Managing YOUR non-productive financial behavior is the biggest benefit of a financial advisor. Unfortunately, those who don’t believe this don’t hire advisors, and many of those who do, don’t need advisors. Although 1% a year is pretty expensive for investment advice, if they can keep you from selling out at the bottom of a bear market like 2008, they’ll have earned their fees. The best planners do this not just by hand-holding during crises, but by designing an appropriate plan in the first place and continually educating clients about them.

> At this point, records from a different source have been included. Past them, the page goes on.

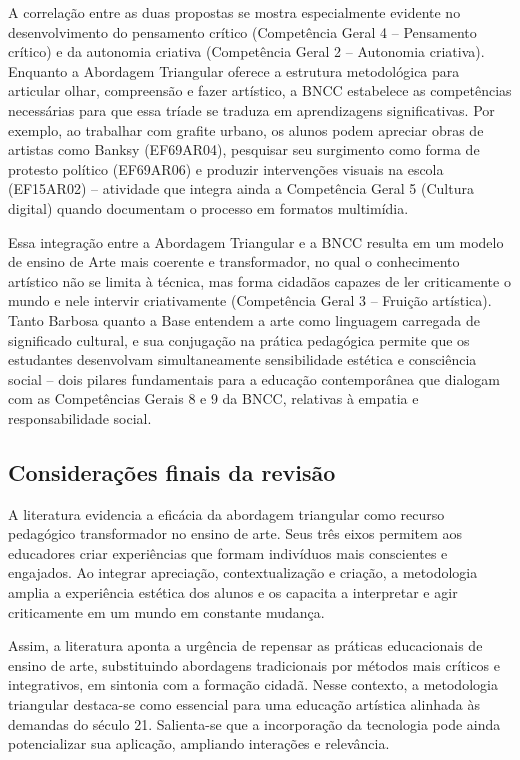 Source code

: \documentclass[portuguese]{textolivre}
\begin{document}
A correlação entre as duas propostas se mostra especialmente evidente no desenvolvimento do pensamento crítico (Competência Geral 4 – Pensamento crítico) e da autonomia criativa (Competência Geral 2 – Autonomia criativa). Enquanto a Abordagem Triangular oferece a estrutura metodológica para articular olhar, compreensão e fazer artístico, a BNCC estabelece as competências necessárias para que essa tríade se traduza em aprendizagens significativas. Por exemplo, ao trabalhar com grafite urbano, os alunos podem apreciar obras de artistas como Banksy (EF69AR04), pesquisar seu surgimento como forma de protesto político (EF69AR06) e produzir intervenções visuais na escola (EF15AR02) – atividade que integra ainda a Competência Geral 5 (Cultura digital) quando documentam o processo em formatos multimídia.

Essa integração entre a Abordagem Triangular e a BNCC resulta em um modelo de ensino de Arte mais coerente e transformador, no qual o conhecimento artístico não se limita à técnica, mas forma cidadãos capazes de ler criticamente o mundo e nele intervir criativamente (Competência Geral 3 – Fruição artística). Tanto Barbosa quanto a Base entendem a arte como linguagem carregada de significado cultural, e sua conjugação na prática pedagógica permite que os estudantes desenvolvam simultaneamente sensibilidade estética e consciência social – dois pilares fundamentais para a educação contemporânea que dialogam com as Competências Gerais 8 e 9 da BNCC, relativas à empatia e responsabilidade social.

\subsection{Considerações finais da revisão}
A literatura evidencia a eficácia da abordagem triangular como recurso pedagógico transformador no ensino de arte. Seus três eixos permitem aos educadores criar experiências que formam indivíduos mais conscientes e engajados. Ao integrar apreciação, contextualização e criação, a metodologia amplia a experiência estética dos alunos e os capacita a interpretar e agir criticamente em um mundo em constante mudança.

Assim, a literatura aponta a urgência de repensar as práticas educacionais de ensino de arte, substituindo abordagens tradicionais por métodos mais críticos e integrativos, em sintonia com a formação cidadã. Nesse contexto, a metodologia triangular destaca-se como essencial para uma educação artística alinhada às demandas do século 21. Salienta-se que a incorporação da tecnologia pode ainda potencializar sua aplicação, ampliando interações e relevância.
\end{document}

#8 It’s Nice If an Advisor Has Access to DFA Funds
DFA funds are passively managed funds similar to index funds with a great long-term track record and a sound theoretical basis. They are generally not available to individual investors without an advisor. They cost a little more than typical index funds but are probably worth it. It is not clear that they are worth the additional cost of an advisor JUST TO GET THE FUNDS, but, if you are hiring an advisor anyway, you might as well get “DFA Access” at the same time.
Likewise, you don’t want an advisor that is wedded to a particular company. If an advisor works for Edward Jones, guess whose investments they will recommend? Anyone managing your investments should be able to invest them with any firm, not just their own. Watch out for conflicts of interest; some advisors get paid more by their company to get you into their own funds.
#9 Interview Multiple Advisors, and Realize This Is a Business Relationship, Not Personal
Don’t hire your father’s advisor or your brother-in-law. It’ll be much harder to fire them later. You should also check with regulatory authorities to see what kind of complaints have been filed against your advisor and his firm. You can check this out on the FINRA site, or the SEC. You might also check with state authorities and the Better Business Bureau. Just think about what you would do if an advisor screwed you. Who would you complain to? Check with them. Ask for references also.
#10 Realize That Just Because You Are a Do-It-Yourselfer, Doesn’t Mean You Need to Be a Rabid DIY-er
You can always get financial advice a la carte. You can manage your own investments, but still pay a CFP to help you develop an overall financial plan and pay a CPA to do your taxes for you. You can also get a second opinion about your financial plan. You have to hire an insurance agent to buy an insurance policy, but you would be well-advised to know what you want before you walk into their office, lest you walk out with an expensive cash-value insurance/investment hybrid plan like whole life insurance.
If you set up a simple plan, you might only need financial advice every year or two. Paying 1% of your portfolio a year is an awful lot when you only need an hour of advice every 5 years.
#11 Hiring an Advisor Doesn’t Absolve You from All Responsibility to Know About Financial Subjects
This is still your second job, whether you like it or not, even if you hire someone to help you with it. You’ll still need to read at least a handful of books on the subject and keep up with new developments over the years. A good advisor will provide you with some education, but you still have to know how to speak their language.
#12 Being a Specialist in Advising Physicians Doesn’t Mean Much
Lots of advisors “specialize” in physicians because they think, like most of America, that M.D. means mucho dinero. While there are a few unique things about the financial life of physicians (late start, lots of student loans, highly specialized, rapid increase in income upon residency completion, some asset protection issues, some retirement account issues, etc.), most financial needs are the same for them as for anyone else.